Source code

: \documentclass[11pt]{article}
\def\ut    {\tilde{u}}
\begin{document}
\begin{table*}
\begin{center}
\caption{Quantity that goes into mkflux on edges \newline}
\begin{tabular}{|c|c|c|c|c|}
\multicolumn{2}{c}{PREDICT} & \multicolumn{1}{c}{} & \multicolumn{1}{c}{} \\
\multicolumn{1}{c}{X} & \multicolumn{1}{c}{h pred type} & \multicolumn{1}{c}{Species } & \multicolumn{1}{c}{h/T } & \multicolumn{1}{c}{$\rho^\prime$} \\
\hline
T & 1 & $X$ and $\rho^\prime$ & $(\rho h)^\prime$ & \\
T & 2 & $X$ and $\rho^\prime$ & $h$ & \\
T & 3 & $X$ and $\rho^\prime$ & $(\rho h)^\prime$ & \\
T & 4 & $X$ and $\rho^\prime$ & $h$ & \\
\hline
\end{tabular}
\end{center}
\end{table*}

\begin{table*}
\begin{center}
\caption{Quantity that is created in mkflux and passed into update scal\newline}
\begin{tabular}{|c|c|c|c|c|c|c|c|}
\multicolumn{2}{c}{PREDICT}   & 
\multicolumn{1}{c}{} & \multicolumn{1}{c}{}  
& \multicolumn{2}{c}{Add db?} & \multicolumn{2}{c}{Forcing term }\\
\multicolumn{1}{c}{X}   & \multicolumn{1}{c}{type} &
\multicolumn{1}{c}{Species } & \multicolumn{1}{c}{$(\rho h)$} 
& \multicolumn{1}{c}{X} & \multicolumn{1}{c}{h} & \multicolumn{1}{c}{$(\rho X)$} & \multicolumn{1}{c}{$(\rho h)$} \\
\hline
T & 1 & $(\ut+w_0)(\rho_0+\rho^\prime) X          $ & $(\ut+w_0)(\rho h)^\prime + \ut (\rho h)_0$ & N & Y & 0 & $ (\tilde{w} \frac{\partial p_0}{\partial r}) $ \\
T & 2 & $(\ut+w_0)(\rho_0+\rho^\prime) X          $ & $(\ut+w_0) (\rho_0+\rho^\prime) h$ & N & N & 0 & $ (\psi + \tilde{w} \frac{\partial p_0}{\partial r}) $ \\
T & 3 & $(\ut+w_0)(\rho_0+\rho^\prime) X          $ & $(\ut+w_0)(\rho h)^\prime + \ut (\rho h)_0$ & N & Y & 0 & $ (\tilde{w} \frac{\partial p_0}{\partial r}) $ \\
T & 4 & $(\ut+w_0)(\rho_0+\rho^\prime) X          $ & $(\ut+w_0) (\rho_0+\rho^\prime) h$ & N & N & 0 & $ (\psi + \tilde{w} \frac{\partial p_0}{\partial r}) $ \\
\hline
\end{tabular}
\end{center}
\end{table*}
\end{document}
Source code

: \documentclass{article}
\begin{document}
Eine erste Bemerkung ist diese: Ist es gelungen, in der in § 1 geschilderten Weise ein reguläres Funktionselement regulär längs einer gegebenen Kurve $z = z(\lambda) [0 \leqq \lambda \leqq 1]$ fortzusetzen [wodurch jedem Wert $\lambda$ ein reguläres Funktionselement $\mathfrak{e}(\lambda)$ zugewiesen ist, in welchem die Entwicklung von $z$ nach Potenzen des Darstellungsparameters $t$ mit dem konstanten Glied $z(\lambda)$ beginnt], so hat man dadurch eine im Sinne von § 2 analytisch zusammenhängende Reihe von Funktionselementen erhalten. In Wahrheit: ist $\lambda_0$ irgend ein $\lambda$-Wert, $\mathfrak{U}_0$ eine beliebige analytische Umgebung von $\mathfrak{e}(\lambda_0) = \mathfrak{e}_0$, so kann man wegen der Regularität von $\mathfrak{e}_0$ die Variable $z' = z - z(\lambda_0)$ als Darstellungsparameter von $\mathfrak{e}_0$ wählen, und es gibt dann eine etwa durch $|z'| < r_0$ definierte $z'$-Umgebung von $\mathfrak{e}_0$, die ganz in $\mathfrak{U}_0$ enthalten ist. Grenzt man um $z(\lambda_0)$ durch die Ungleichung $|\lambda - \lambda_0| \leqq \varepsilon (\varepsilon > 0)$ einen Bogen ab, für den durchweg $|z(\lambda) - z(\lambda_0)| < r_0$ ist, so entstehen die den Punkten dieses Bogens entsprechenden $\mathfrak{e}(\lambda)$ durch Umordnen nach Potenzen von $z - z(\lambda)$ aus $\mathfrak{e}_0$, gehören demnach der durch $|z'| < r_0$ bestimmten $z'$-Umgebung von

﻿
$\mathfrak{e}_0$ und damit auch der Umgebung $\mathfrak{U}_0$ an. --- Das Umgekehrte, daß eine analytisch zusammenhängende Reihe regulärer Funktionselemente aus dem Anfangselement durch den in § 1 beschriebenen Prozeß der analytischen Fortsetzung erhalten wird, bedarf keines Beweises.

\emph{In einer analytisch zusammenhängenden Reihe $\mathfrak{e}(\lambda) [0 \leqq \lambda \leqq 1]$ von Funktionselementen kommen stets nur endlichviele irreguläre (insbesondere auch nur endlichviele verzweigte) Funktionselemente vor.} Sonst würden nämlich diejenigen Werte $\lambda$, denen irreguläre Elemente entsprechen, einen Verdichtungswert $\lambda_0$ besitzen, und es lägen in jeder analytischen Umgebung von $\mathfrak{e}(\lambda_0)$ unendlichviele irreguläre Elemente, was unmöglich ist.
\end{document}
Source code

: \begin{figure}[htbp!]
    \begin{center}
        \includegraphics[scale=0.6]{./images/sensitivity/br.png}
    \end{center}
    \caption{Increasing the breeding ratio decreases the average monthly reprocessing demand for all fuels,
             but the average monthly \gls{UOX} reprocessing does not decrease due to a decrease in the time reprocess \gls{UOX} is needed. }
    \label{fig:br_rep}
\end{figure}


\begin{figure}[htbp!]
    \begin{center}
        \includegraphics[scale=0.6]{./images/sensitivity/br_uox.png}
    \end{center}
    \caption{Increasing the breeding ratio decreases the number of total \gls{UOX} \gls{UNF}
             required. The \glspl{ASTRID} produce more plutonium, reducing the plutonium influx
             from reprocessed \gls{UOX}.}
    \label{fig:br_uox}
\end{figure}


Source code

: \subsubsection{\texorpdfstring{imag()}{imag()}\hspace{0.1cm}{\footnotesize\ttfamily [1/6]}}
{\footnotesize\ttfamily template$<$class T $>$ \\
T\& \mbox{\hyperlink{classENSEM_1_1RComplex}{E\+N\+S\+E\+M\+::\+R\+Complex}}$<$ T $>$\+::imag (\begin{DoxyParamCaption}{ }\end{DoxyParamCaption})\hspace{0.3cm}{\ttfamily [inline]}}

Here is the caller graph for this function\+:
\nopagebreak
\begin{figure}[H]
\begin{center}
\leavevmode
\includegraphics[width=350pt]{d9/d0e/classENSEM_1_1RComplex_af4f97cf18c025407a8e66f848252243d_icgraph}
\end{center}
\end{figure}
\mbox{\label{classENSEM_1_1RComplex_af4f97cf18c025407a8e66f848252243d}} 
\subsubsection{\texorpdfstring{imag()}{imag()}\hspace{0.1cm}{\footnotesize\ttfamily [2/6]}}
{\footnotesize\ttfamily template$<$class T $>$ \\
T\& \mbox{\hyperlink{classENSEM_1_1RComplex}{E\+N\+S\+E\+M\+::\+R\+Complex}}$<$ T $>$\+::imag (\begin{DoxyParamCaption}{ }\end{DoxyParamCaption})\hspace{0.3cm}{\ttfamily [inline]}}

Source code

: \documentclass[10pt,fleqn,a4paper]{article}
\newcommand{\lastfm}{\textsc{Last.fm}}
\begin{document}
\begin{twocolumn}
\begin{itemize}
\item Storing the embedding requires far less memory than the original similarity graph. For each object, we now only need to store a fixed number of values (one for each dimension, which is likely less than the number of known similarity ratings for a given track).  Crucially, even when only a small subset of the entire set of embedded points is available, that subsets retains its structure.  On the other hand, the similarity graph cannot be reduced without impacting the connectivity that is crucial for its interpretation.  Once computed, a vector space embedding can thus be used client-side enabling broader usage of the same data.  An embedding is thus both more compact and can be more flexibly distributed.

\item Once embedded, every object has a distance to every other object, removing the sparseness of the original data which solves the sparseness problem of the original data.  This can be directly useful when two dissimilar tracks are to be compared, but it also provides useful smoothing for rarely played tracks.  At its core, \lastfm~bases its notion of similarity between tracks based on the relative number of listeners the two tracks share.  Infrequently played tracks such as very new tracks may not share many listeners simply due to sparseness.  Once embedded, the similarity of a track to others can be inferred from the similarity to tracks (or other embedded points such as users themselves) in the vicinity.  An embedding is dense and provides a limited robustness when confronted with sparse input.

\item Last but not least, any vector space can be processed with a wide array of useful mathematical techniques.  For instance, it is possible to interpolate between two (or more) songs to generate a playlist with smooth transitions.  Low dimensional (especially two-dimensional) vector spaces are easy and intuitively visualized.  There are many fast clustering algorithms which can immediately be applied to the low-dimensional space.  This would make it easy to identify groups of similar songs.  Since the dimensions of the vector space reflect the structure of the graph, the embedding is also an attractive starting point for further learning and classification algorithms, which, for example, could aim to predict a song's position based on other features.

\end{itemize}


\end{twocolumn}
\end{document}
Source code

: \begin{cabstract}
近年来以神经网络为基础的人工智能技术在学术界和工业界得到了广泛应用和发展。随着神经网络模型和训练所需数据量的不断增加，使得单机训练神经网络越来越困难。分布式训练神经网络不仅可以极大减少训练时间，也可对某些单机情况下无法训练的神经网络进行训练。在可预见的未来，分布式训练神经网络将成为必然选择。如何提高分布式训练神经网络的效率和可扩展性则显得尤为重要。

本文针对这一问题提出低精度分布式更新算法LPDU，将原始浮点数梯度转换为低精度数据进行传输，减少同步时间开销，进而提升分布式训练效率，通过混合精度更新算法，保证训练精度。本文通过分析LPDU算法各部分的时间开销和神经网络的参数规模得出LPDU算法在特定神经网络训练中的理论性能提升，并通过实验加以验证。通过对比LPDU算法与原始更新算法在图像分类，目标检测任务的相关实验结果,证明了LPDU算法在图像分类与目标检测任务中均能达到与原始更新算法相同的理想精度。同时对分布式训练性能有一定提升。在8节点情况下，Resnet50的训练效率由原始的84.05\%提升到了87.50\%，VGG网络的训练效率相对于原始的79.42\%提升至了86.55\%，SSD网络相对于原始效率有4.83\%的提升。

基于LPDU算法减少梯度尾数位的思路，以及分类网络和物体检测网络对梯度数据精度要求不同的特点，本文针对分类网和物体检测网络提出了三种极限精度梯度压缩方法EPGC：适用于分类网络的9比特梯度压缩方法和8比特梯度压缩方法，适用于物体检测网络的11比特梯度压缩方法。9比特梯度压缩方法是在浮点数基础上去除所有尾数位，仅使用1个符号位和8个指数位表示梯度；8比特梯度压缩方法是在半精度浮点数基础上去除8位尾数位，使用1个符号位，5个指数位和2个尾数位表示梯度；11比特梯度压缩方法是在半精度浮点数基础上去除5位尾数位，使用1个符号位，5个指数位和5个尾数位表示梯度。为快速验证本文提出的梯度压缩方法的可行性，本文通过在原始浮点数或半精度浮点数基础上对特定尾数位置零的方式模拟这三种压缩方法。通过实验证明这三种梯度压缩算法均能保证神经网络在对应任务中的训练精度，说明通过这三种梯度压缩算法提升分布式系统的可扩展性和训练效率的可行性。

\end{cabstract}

========================

What the task asks> Lines holding the string "decreases" are the answer; copy each one from the listing above.

Output for this task>
    \caption{Increasing the breeding ratio decreases the average monthly reprocessing demand for all fuels,
    \caption{Increasing the breeding ratio decreases the number of total \gls{UOX} \gls{UNF}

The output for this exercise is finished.